# YOUR INSTRUCTIONS
In the material below, how many lines include the string "File"? Answer with the number and nothing else.
════════════════
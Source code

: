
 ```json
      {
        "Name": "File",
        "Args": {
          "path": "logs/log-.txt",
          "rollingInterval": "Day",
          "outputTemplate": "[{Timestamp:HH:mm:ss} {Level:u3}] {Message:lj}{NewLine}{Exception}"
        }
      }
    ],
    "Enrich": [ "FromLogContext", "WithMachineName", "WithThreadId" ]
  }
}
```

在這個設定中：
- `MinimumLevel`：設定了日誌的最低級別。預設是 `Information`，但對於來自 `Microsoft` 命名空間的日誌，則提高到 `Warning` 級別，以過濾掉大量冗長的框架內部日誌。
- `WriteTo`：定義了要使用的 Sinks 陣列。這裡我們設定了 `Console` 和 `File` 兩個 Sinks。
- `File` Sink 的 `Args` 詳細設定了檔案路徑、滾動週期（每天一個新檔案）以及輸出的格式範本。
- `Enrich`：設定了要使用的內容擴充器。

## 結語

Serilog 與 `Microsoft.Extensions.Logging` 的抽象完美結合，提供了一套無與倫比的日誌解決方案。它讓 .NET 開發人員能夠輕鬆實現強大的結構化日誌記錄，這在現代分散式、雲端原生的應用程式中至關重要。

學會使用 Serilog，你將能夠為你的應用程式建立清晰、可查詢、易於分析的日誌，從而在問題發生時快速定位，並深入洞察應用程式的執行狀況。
════════════════
# EXERCISE RESULT
3